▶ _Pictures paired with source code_
....................
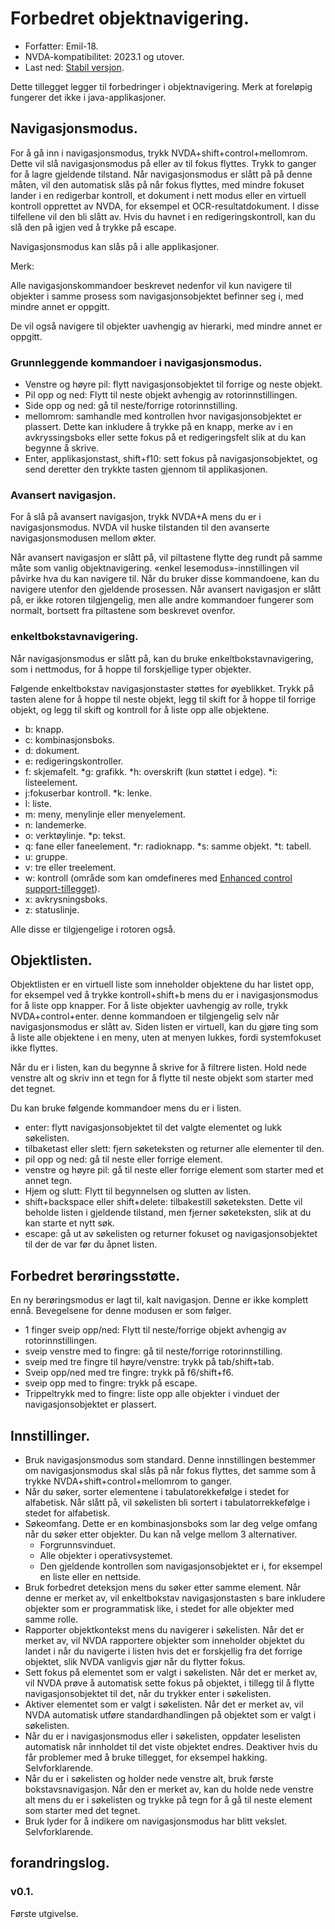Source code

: # Forbedret objektnavigering.
* Forfatter: Emil-18.
* NVDA-kompatibilitet: 2023.1 og utover.
* Last ned: [Stabil versjon](https://github.com/Emil-18/enhanced-object-navigation/releases/download/v0.1/enhancedObjectNavigation-0.1.nvda-addon).

Dette tillegget legger til forbedringer i objektnavigering. Merk at foreløpig fungerer det ikke i java-applikasjoner.

## Navigasjonsmodus.

For å gå inn i navigasjonsmodus, trykk NVDA+shift+control+mellomrom. Dette vil slå navigasjonsmodus på eller av til fokus flyttes.
Trykk to ganger for å lagre gjeldende tilstand.
Når navigasjonsmodus er slått på på denne måten, vil den automatisk slås på når fokus flyttes, med mindre fokuset lander i en redigerbar kontroll, et dokument i nett modus eller en virtuell kontroll opprettet av NVDA, for eksempel et OCR-resultatdokument. I disse tilfellene vil den bli slått av.
Hvis du havnet i en redigeringskontroll, kan du slå den på igjen ved å trykke på escape.

Navigasjonsmodus kan slås på i alle applikasjoner.

Merk:

Alle navigasjonskommandoer beskrevet nedenfor vil kun navigere til objekter i samme prosess som navigasjonsobjektet befinner seg i, med mindre annet er oppgitt.

De vil også navigere til objekter uavhengig av hierarki, med mindre annet er oppgitt.


### Grunnleggende kommandoer i navigasjonsmodus.

* Venstre og høyre pil: flytt navigasjonsobjektet til forrige og neste objekt.
* Pil opp og ned: Flytt til neste objekt avhengig av rotorinnstillingen.
* Side opp og ned: gå til neste/forrige rotorinnstilling.
* mellomrom: samhandle med kontrollen hvor navigasjonsobjektet er plassert. Dette kan inkludere å trykke på en knapp, merke av i en avkryssingsboks eller sette fokus på et redigeringsfelt slik at du kan begynne å skrive.
* Enter, applikasjonstast, shift+f10: sett fokus på navigasjonsobjektet, og send deretter den trykkte tasten gjennom til applikasjonen.

### Avansert navigasjon.

For å slå på avansert navigasjon, trykk NVDA+A mens du er i navigasjonsmodus. NVDA vil huske tilstanden til den avanserte navigasjonsmodusen mellom økter.

Når avansert navigasjon er slått på, vil piltastene flytte deg rundt på samme måte som vanlig objektnavigering. «enkel lesemodus»-innstillingen vil påvirke hva du kan navigere til.
Når du bruker disse kommandoene, kan du navigere utenfor den gjeldende prosessen.
Når avansert navigasjon er slått på, er ikke rotoren tilgjengelig, men alle andre kommandoer fungerer som normalt, bortsett fra piltastene som beskrevet ovenfor.

### enkeltbokstavnavigering.

Når navigasjonsmodus er slått på, kan du bruke enkeltbokstavnavigering, som i nettmodus, for å hoppe til forskjellige typer objekter.

Følgende enkeltbokstav navigasjonstaster  støttes for øyeblikket.
Trykk på tasten alene for å hoppe til neste objekt, legg til skift for å hoppe til forrige objekt, og legg til skift og kontroll for å liste opp alle objektene.

* b: knapp.
* c: kombinasjonsboks.
* d: dokument.
* e: redigeringskontroller.
* f: skjemafelt.
*g: grafikk.
*h: overskrift (kun støttet i edge).
*i: listeelement.
* j:fokuserbar kontroll.
*k: lenke.
* l: liste.
* m: meny, menylinje eller menyelement.
* n: landemerke.
* o: verktøylinje.
*p: tekst.
* q: fane eller faneelement.
*r: radioknapp.
*s: samme objekt.
*t: tabell.
* u: gruppe.
* v: tre eller treelement.
* w: kontroll (område som kan omdefineres med [Enhanced control support-tillegget](https://github.com/emil-18/enhanced-control-support)).
* x: avkrysningsboks.
* z: statuslinje.

Alle disse er tilgjengelige i rotoren også.
## Objektlisten.

Objektlisten er en virtuell liste som inneholder objektene du har listet opp, for eksempel ved å trykke kontroll+shift+b mens du er i navigasjonsmodus for å liste opp knapper.
For å liste objekter uavhengig av rolle, trykk NVDA+control+enter. denne kommandoen er tilgjengelig selv når navigasjonsmodus er slått av.
Siden listen er virtuell, kan du gjøre ting som å liste alle objektene i en meny, uten at menyen lukkes, fordi systemfokuset ikke flyttes.

Når du er i listen, kan du begynne å skrive for å filtrere listen. Hold nede venstre alt og skriv inn et tegn for å flytte til neste objekt som starter med det tegnet.

Du kan bruke følgende kommandoer mens du er i listen.

* enter: flytt navigasjonsobjektet til det valgte elementet og lukk søkelisten.
* tilbaketast eller slett: fjern søketeksten og returner alle elementer til den.
* pil opp og ned: gå til neste eller forrige element.
* venstre og høyre pil: gå til neste eller forrige element som starter med et annet tegn.
* Hjem og slutt: Flytt til begynnelsen og slutten av listen.
* shift+backspace eller shift+delete: tilbakestill søketeksten. Dette vil beholde listen i gjeldende tilstand, men fjerner søketeksten, slik at du kan starte et nytt søk.
* escape: gå ut av søkelisten og returner fokuset og navigasjonsobjektet til der de var før du åpnet listen.

## Forbedret berøringsstøtte.

En ny berøringsmodus er lagt til, kalt navigasjon. Denne er ikke komplett ennå.
Bevegelsene for denne modusen er som følger.
* 1 finger sveip opp/ned: Flytt til neste/forrige objekt avhengig av rotorinnstillingen.
* sveip venstre med to fingre: gå til neste/forrige rotorinnstilling.
* sveip med tre fingre til høyre/venstre: trykk på tab/shift+tab.
* Sveip opp/ned med tre fingre: trykk på f6/shift+f6.
* sveip opp med to fingre: trykk på escape.
* Trippeltrykk med to fingre: liste opp alle objekter i vinduet der navigasjonsobjektet er plassert.
## Innstillinger.

* Bruk navigasjonsmodus som standard.
Denne innstillingen bestemmer om navigasjonsmodus skal slås på når fokus flyttes, det samme som å trykke NVDA+shift+control+mellomrom to ganger.
* Når du søker, sorter elementene i tabulatorekkefølge i stedet for alfabetisk.
Når slått på, vil søkelisten bli sortert i tabulatorrekkefølge i stedet for alfabetisk.
* Søkeomfang.
Dette er en kombinasjonsboks som lar deg velge omfang når du søker etter objekter.
Du kan nå velge mellom 3 alternativer.
    * Forgrunnsvinduet.
    * Alle objekter i operativsystemet.
    * Den gjeldende kontrollen som navigasjonsobjektet er i, for eksempel en liste eller en nettside.
* Bruk forbedret deteksjon mens du søker etter samme element.
Når denne er merket av, vil enkeltbokstav navigasjonstasten s  bare inkludere objekter som er programmatisk like, i stedet for alle objekter med samme rolle.
* Rapporter objektkontekst mens du navigerer i søkelisten.
Når det er merket av, vil NVDA rapportere objekter som inneholder objektet du landet i når du navigerte i listen hvis det er forskjellig fra det forrige objektet, slik NVDA vanligvis gjør når du flytter fokus.
* Sett fokus på elementet som er valgt i søkelisten.
Når det er merket av, vil NVDA prøve å automatisk sette fokus på objektet, i tillegg til å flytte navigasjonsobjektet til det, når du trykker enter i søkelisten.
* Aktiver elementet som er valgt i søkelisten.
Når det er merket av, vil NVDA automatisk utføre standardhandlingen på objektet som er valgt i søkelisten.
* Når du er i navigasjonsmodus eller i søkelisten, oppdater leselisten automatisk når innholdet til det viste objektet endres. Deaktiver hvis du får problemer med å bruke tillegget, for eksempel hakking. Selvforklarende.
* Når du er i søkelisten og holder nede venstre alt, bruk første bokstavsnavigasjon.
Når den er merket av, kan du holde nede venstre alt mens du er i søkelisten og trykke på tegn for å gå til neste element som starter med det tegnet.
* Bruk lyder for å indikere om navigasjonsmodus har blitt vekslet. Selvforklarende.

## forandringslog.

### v0.1.

Første utgivelse.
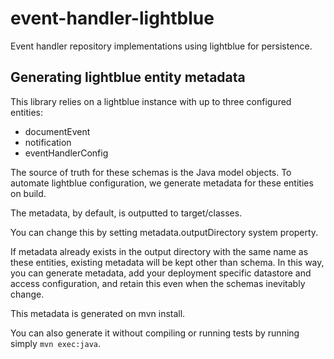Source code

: # event-handler-lightblue

Event handler repository implementations using lightblue for persistence.

## Generating lightblue entity metadata

This library relies on a lightblue instance with up to three configured entities:

- documentEvent
- notification
- eventHandlerConfig

The source of truth for these schemas is the Java model objects. To automate
lightblue configuration, we generate metadata for these entities on build.

The metadata, by default, is outputted to target/classes.

You can change this by setting metadata.outputDirectory system property.

If metadata already exists in the output directory with the same name as 
these entities, existing metadata will be kept other than schema. In this way,
you can generate metadata, add your deployment specific datastore and access
configuration, and retain this even when the schemas inevitably change.

This metadata is generated on mvn install.

You can also generate it without compiling or running tests by running simply
`mvn exec:java`.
....................
▶ _What you are asked to do_
The answer is the run of lines above from the line containing "Når det er merket av, vil NVDA automatisk" through the line containing "eksempel hakking. Selvforklarende.", copied exactly and alone.

▶ _Finished exercise_
Når det er merket av, vil NVDA automatisk utføre standardhandlingen på objektet som er valgt i søkelisten.
* Når du er i navigasjonsmodus eller i søkelisten, oppdater leselisten automatisk når innholdet til det viste objektet endres. Deaktiver hvis du får problemer med å bruke tillegget, for eksempel hakking. Selvforklarende.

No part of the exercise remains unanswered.